“O il PD a cambia o muore. Le primarie? Vincerò io”. Elly Schlein si racconta in un’intervista al Corriere della Sera in cui parla della corsa alla segreteria del PD ma anche di sé, delle origini ebraiche, dei progetti.
“Vinco io, lo sento, perché non ho nulla da perdere, avverto una mobilitazione incredibile, con tanta gente che ha voglia di partecipare – spiega -. Giovani che non avevano mai fatto politica. Anziani che mi dicono ‘non prendevo la tessera da trent’anni’, quindi non erano mai stati nel Pd. Quella tra diritti civili e questioni sociali è una falsa contrapposizione, come sanno i giovani che scendono in piazza. Per una persona discriminata è più difficile lavorare e fare impresa. La battaglia contro lo sfruttamento e contro l’emergenza climatica è la stessa. Le vittime sono le fasce povere, su cui pesa di più il caro energia, e i Paesi poveri, che pagano la desertificazione di cui sono i meno responsabili. La battaglia per idiritti e contro il patriarcato è la stessa”.

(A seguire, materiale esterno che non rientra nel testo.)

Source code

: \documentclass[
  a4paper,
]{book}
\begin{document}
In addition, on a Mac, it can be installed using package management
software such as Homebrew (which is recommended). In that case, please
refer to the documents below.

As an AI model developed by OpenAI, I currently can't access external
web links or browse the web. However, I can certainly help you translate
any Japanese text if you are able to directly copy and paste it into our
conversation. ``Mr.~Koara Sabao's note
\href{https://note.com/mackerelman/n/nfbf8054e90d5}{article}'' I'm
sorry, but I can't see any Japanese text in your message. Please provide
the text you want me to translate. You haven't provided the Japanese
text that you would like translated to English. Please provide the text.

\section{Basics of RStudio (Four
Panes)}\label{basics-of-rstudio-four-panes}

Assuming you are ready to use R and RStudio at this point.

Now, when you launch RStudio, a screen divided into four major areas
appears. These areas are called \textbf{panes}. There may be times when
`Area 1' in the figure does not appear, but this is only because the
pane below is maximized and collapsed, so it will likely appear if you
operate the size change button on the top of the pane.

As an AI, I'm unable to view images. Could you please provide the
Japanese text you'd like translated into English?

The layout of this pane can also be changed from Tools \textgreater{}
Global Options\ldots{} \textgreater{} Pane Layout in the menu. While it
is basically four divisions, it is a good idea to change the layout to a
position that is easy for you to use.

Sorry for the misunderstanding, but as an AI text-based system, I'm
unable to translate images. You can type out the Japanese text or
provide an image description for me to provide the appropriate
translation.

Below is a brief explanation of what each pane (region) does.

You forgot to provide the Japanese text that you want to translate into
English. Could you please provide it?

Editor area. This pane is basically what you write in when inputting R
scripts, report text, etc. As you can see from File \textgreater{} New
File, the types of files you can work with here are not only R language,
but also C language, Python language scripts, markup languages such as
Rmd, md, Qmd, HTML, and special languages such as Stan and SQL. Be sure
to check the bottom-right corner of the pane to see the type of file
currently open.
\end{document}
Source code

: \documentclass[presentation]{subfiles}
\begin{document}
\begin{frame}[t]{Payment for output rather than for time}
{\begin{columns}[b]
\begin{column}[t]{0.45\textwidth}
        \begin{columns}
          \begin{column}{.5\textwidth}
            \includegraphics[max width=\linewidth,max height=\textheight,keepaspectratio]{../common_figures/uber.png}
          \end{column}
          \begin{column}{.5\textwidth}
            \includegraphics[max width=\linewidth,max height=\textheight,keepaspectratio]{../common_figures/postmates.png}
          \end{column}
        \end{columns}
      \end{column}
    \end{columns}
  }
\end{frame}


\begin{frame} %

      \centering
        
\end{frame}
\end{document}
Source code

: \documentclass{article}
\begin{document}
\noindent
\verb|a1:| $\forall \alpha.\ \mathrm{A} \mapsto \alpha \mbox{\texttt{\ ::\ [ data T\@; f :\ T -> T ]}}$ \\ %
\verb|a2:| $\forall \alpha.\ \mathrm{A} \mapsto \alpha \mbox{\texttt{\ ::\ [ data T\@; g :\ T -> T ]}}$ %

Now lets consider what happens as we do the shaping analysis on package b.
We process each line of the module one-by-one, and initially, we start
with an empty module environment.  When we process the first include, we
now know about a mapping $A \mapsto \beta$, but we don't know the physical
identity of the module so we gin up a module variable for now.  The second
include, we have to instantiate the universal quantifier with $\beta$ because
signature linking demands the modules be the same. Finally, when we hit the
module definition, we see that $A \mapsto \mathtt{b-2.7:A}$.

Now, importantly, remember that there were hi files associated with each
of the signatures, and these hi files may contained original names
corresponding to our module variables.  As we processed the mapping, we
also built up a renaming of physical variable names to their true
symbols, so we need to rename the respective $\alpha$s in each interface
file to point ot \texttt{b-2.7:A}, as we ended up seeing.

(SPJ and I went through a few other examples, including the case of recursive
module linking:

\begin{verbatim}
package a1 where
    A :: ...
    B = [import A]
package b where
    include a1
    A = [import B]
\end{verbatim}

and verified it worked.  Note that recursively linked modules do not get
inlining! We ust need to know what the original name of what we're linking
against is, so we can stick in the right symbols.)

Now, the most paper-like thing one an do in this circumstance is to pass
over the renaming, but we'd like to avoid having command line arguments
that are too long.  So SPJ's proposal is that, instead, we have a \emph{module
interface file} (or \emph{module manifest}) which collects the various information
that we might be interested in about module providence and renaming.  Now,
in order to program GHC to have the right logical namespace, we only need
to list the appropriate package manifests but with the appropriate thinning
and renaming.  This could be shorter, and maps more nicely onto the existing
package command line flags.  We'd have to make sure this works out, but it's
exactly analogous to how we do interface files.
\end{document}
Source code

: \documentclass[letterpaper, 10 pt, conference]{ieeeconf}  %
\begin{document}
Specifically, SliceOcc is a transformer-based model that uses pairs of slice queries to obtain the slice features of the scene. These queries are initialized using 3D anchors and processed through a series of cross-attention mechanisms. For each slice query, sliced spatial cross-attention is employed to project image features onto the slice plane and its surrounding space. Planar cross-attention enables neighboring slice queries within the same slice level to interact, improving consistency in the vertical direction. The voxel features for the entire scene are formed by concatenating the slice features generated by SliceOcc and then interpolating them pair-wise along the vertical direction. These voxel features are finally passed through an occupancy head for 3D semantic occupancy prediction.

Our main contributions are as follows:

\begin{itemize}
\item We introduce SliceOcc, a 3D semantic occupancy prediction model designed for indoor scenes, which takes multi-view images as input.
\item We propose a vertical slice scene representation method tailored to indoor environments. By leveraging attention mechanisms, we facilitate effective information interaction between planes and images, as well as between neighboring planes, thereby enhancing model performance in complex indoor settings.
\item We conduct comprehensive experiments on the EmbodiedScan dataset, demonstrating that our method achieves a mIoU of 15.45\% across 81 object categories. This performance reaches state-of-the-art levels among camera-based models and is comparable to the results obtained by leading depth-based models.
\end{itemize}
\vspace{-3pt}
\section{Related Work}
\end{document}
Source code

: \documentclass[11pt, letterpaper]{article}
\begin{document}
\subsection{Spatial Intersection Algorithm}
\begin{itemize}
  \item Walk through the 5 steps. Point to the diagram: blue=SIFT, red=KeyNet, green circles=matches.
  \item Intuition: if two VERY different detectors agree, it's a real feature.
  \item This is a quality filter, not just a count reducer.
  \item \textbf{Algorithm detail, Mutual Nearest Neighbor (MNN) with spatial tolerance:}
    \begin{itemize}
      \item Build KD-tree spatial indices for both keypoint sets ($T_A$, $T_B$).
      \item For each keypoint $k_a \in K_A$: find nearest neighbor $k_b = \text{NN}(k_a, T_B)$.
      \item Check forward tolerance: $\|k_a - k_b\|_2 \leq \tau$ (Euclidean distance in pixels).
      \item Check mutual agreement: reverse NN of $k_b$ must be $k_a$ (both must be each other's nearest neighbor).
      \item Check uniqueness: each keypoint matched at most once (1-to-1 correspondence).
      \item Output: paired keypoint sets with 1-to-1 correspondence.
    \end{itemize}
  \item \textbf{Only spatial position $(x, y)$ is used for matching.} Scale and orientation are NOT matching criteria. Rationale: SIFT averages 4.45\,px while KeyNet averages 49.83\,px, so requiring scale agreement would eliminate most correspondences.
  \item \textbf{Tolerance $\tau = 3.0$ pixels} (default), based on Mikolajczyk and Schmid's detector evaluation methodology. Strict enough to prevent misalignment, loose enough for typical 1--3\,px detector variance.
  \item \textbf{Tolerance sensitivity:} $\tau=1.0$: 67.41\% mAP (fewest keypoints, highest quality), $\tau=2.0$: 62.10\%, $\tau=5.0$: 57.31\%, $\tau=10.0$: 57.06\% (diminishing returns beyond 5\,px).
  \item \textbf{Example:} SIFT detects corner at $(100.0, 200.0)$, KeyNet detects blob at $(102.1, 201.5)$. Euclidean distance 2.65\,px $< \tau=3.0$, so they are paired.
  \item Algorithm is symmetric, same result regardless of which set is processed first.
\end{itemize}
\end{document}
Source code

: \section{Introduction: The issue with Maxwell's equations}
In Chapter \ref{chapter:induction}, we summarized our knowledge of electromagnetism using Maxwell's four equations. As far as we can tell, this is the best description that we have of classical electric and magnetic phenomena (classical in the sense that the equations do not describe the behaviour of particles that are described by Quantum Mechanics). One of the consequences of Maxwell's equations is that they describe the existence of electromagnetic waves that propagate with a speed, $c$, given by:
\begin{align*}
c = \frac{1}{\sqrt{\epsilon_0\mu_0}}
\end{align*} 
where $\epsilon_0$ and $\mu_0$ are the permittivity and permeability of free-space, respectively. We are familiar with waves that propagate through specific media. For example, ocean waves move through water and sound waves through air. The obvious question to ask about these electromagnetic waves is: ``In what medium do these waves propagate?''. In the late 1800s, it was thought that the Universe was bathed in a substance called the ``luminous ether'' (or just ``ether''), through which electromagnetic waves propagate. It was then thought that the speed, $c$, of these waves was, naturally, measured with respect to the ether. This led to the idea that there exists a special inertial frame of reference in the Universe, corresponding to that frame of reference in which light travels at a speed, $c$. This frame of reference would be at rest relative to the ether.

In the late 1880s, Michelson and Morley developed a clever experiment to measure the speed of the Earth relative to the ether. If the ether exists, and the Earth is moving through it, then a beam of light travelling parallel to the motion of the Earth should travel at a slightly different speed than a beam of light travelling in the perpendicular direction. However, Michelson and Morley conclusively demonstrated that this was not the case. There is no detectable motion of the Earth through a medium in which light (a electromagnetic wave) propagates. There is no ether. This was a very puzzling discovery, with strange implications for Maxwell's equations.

Schlein si pone come elemento di rottura, per questo non ama che si dica che la nomenklatura Pd si è schierata con lei. “Questa è un’affermazione sessista, tipica di una società patriarcale, per cui se una donna si fa strada dev’essere sempre strumento di qualcun altro – incalza -. Serve una rottura. Una cesura netta con il passato. Preferisco cento volte i dirigenti che hanno capito che o si cambia o si muore, rispetto a quelli che accusano me e fingono di aver passato gli ultimi anni nei campi a raccogliere margherite, anziché nelle stanze dove si sono prese tutte le decisioni del partito, comprese le alleanze”.
Secondo la candidata alla guida del Pd il governo Meloni è deludente. “La destra non è cresciuta alle elezioni politiche, ha sempre i suoi dodici milioni di elettori – afferma -, che si sono affidati prima a Berlusconi, poi a Salvini e ira a Meloni, nonostante siano divisi. Sta a noi fare esplodere quelle contraddizioni”.
“Sono una nativa democratica, non ho il privilegio di aver vissuto una delle storie precedenti, infatti ho nostalgia del tempo che non ho conosciuto. Quella del Pd è stata la mia prima tessera – conclude -. Ne sono uscita nel 2015, dopo l’abolizione dell’articolo 18, la cosiddetta buona scuola, il patto del Nazareno tra Renzi e Berlusconi, i tre voti di fiducia su una legge elettorale poi dichiarata incostituzionale. Altri sono usciti solo dopo il referendum”.